--- Exercise brief ---
Check every line of the data below for the word "berupa". Copy the ones that have it.

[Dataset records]
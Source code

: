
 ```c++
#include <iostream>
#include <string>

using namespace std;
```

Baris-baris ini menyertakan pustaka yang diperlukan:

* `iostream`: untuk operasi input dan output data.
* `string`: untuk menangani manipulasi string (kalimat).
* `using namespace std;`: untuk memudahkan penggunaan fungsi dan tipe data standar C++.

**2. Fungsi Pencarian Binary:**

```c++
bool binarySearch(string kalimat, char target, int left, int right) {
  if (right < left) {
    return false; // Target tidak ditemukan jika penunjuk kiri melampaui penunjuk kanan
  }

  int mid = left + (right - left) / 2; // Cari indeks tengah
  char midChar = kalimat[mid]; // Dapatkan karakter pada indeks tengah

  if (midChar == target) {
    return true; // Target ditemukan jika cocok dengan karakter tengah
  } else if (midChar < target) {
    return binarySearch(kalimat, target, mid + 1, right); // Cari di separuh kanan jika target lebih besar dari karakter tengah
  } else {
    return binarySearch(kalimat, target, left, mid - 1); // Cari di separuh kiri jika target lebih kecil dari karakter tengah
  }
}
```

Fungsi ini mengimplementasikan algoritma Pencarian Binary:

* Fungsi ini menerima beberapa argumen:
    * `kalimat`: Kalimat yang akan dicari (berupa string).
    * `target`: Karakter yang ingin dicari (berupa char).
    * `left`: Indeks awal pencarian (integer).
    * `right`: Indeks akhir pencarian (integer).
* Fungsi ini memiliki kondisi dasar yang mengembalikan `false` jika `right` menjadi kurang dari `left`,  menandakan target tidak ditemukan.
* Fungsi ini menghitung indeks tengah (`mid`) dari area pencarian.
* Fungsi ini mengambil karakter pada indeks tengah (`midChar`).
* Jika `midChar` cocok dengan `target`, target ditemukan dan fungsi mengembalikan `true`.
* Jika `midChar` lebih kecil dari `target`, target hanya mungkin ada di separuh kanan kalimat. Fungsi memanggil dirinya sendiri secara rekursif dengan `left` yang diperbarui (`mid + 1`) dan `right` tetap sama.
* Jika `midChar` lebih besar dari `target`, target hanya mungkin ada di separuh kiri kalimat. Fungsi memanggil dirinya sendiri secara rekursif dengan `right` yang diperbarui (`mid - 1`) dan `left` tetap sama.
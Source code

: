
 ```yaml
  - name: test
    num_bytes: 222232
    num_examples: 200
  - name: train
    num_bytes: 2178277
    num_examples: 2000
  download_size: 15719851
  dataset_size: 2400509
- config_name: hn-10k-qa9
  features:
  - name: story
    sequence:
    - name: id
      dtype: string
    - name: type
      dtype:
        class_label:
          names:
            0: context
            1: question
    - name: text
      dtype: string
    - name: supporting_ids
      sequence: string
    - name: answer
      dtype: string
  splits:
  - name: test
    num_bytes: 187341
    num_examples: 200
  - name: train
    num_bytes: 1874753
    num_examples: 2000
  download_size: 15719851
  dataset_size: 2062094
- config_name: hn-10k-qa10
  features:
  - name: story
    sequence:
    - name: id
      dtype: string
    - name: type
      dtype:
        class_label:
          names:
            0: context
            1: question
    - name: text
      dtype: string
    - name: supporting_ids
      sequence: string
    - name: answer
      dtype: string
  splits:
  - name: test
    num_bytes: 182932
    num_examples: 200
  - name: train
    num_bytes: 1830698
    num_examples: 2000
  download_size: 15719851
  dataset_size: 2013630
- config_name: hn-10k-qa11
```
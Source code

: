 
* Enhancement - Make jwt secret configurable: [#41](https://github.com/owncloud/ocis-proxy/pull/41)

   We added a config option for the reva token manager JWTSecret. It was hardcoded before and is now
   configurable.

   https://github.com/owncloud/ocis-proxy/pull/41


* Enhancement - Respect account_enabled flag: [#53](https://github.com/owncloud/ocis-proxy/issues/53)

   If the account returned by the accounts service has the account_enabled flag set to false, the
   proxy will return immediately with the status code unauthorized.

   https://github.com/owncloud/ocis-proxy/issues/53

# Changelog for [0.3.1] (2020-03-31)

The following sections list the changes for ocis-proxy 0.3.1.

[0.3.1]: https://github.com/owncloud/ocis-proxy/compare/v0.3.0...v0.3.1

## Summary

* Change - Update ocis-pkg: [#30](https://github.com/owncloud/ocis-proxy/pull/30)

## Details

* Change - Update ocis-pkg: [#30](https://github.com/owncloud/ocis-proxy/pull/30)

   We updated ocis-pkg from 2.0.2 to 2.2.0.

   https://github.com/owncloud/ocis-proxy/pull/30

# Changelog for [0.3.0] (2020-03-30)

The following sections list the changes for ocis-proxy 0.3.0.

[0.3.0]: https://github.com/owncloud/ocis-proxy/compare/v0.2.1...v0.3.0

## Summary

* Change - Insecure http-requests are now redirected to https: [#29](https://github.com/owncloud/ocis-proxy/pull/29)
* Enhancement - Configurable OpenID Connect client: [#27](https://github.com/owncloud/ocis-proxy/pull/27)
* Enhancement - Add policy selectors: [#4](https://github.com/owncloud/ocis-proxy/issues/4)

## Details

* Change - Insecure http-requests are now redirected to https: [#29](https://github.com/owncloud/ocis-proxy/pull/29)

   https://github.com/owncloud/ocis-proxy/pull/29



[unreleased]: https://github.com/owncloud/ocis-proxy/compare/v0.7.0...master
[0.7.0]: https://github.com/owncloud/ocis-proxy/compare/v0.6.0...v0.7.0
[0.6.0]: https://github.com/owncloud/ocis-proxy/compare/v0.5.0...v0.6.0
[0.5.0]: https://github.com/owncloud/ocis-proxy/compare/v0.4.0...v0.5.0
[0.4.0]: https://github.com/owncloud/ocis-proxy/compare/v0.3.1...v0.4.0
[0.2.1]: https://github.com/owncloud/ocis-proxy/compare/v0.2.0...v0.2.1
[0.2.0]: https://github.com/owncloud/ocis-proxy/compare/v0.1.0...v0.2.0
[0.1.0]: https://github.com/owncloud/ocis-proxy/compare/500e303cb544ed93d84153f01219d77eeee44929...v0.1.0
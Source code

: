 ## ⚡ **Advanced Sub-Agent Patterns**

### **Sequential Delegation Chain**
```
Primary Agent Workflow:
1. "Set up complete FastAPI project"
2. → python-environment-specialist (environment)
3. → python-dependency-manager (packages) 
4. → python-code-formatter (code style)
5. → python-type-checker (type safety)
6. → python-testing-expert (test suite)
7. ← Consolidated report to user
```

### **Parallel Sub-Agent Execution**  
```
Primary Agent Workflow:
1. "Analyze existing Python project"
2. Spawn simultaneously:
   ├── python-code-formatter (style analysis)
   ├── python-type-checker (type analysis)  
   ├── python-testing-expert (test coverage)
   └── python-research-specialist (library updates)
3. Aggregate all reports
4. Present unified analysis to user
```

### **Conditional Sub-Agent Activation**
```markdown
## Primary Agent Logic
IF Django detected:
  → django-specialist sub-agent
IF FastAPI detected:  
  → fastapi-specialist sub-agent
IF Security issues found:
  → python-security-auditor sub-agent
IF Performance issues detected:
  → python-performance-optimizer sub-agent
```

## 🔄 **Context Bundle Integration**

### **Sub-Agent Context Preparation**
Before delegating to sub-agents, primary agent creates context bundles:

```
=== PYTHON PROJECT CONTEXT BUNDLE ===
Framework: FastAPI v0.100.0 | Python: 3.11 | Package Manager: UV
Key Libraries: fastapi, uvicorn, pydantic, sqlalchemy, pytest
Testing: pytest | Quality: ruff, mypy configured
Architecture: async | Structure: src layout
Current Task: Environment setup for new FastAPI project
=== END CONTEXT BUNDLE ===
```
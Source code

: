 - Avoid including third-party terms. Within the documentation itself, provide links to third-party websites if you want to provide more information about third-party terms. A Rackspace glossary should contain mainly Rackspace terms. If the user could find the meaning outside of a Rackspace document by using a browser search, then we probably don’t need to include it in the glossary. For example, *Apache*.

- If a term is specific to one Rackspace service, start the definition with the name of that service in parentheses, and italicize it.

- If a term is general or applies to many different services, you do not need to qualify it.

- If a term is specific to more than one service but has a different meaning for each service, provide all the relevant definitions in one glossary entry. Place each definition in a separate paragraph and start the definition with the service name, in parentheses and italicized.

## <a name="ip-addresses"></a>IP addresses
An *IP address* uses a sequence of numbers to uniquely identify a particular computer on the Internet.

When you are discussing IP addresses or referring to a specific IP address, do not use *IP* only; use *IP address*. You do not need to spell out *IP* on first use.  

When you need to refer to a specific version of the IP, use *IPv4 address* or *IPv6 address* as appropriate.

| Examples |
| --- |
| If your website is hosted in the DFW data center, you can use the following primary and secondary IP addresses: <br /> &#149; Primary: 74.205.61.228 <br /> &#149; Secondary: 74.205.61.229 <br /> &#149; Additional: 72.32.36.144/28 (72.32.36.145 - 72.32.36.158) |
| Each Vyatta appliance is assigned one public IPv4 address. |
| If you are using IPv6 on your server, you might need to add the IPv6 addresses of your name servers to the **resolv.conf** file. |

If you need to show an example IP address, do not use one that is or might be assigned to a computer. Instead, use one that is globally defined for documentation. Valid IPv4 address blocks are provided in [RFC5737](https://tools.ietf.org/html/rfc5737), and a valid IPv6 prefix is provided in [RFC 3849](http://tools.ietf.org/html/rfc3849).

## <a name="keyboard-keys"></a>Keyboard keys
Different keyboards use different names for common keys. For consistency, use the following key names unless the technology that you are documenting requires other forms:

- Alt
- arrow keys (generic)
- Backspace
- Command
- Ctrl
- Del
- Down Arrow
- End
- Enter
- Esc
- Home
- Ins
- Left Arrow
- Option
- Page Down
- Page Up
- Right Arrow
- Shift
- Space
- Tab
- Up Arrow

--- Answer to the exercise ---
    * `kalimat`: Kalimat yang akan dicari (berupa string).
    * `target`: Karakter yang ingin dicari (berupa char).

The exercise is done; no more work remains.